[Stored data]
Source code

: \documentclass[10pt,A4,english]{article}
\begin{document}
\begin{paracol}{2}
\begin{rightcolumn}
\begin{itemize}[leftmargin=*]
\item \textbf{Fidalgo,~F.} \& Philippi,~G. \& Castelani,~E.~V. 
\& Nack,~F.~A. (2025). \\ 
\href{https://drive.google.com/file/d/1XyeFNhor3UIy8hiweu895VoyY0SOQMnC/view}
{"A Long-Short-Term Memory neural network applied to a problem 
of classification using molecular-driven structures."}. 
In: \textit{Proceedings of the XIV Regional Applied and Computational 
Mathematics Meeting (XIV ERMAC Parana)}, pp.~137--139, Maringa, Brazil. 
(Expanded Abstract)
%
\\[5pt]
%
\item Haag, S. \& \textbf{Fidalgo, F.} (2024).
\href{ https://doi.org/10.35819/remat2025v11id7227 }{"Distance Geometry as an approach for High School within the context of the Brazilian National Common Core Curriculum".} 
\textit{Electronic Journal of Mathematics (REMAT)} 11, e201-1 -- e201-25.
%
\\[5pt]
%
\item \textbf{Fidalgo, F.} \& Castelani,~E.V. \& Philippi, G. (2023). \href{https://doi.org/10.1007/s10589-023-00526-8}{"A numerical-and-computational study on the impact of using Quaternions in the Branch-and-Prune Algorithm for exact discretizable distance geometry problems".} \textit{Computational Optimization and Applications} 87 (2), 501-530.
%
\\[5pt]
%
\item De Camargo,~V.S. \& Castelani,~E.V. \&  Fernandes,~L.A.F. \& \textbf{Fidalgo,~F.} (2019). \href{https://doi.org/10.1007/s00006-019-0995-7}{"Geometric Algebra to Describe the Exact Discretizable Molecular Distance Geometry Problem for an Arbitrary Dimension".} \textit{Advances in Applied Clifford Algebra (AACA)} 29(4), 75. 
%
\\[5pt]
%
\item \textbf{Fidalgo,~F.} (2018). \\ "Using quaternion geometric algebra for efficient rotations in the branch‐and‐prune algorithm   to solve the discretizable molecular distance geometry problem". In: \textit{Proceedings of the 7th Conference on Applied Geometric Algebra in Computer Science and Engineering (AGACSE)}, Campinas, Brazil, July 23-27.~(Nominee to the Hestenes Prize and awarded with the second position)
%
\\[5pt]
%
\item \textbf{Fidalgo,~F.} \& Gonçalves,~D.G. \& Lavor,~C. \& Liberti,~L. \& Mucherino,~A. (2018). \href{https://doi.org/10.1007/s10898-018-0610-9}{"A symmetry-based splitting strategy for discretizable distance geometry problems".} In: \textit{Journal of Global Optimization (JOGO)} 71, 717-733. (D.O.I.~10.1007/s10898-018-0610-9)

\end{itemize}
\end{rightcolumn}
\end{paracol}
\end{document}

= Work required =
The entries need to be set down again in full, with no word changed.

= Result of the task =
Source code

: \documentclass[10pt,A4,english]{article}
\begin{document}
\begin{paracol}{2}
\begin{rightcolumn}
\begin{itemize}[leftmargin=*]
\item \textbf{Fidalgo,~F.} \& Philippi,~G. \& Castelani,~E.~V. 
\& Nack,~F.~A. (2025). \\ 
\href{https://drive.google.com/file/d/1XyeFNhor3UIy8hiweu895VoyY0SOQMnC/view}
{"A Long-Short-Term Memory neural network applied to a problem 
of classification using molecular-driven structures."}. 
In: \textit{Proceedings of the XIV Regional Applied and Computational 
Mathematics Meeting (XIV ERMAC Parana)}, pp.~137--139, Maringa, Brazil. 
(Expanded Abstract)
%
\\[5pt]
%
\item Haag, S. \& \textbf{Fidalgo, F.} (2024).
\href{ https://doi.org/10.35819/remat2025v11id7227 }{"Distance Geometry as an approach for High School within the context of the Brazilian National Common Core Curriculum".} 
\textit{Electronic Journal of Mathematics (REMAT)} 11, e201-1 -- e201-25.
%
\\[5pt]
%
\item \textbf{Fidalgo, F.} \& Castelani,~E.V. \& Philippi, G. (2023). \href{https://doi.org/10.1007/s10589-023-00526-8}{"A numerical-and-computational study on the impact of using Quaternions in the Branch-and-Prune Algorithm for exact discretizable distance geometry problems".} \textit{Computational Optimization and Applications} 87 (2), 501-530.
%
\\[5pt]
%
\item De Camargo,~V.S. \& Castelani,~E.V. \&  Fernandes,~L.A.F. \& \textbf{Fidalgo,~F.} (2019). \href{https://doi.org/10.1007/s00006-019-0995-7}{"Geometric Algebra to Describe the Exact Discretizable Molecular Distance Geometry Problem for an Arbitrary Dimension".} \textit{Advances in Applied Clifford Algebra (AACA)} 29(4), 75. 
%
\\[5pt]
%
\item \textbf{Fidalgo,~F.} (2018). \\ "Using quaternion geometric algebra for efficient rotations in the branch‐and‐prune algorithm   to solve the discretizable molecular distance geometry problem". In: \textit{Proceedings of the 7th Conference on Applied Geometric Algebra in Computer Science and Engineering (AGACSE)}, Campinas, Brazil, July 23-27.~(Nominee to the Hestenes Prize and awarded with the second position)
%
\\[5pt]
%
\item \textbf{Fidalgo,~F.} \& Gonçalves,~D.G. \& Lavor,~C. \& Liberti,~L. \& Mucherino,~A. (2018). \href{https://doi.org/10.1007/s10898-018-0610-9}{"A symmetry-based splitting strategy for discretizable distance geometry problems".} In: \textit{Journal of Global Optimization (JOGO)} 71, 717-733. (D.O.I.~10.1007/s10898-018-0610-9)

\end{itemize}
\end{rightcolumn}
\end{paracol}
\end{document}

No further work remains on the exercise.